* Data excerpts
━━━━━━━━

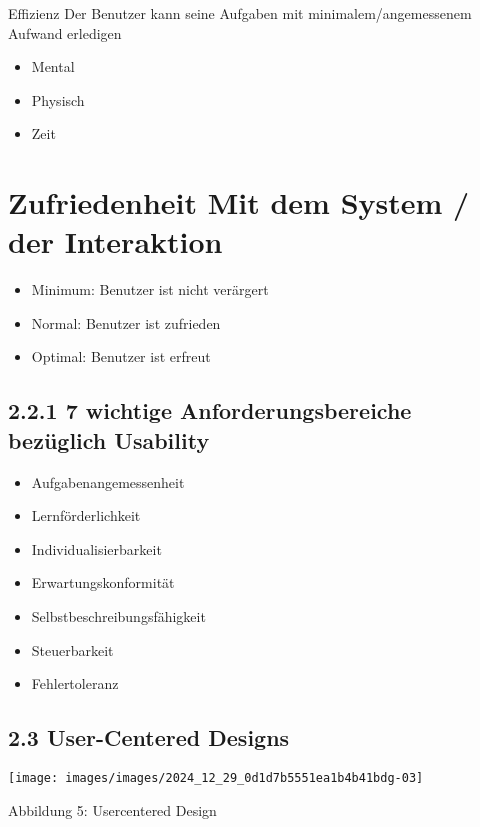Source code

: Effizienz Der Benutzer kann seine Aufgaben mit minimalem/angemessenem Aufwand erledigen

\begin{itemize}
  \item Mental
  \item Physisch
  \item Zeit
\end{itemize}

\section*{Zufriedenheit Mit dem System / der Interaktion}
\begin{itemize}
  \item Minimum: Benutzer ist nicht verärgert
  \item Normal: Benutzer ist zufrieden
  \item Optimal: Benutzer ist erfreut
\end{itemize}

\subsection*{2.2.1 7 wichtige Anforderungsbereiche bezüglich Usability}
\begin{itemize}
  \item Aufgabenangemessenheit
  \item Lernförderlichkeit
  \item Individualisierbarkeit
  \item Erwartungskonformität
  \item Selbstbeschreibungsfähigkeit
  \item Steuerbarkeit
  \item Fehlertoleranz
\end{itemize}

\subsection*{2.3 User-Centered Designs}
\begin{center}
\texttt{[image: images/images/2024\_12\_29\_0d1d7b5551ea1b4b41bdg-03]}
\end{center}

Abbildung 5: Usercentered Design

━━━━━━━━

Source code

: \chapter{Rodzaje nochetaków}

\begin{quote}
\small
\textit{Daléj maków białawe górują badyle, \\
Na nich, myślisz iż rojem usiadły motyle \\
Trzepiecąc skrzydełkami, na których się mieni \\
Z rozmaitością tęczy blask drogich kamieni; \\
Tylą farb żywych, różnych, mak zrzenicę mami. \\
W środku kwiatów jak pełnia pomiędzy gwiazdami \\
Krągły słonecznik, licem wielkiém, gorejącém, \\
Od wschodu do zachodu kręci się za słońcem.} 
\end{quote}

━━━━━━━━

* Work required
In the material above, how many lines include the word "Benutzer"? State that number alone.

* Exercise solution
4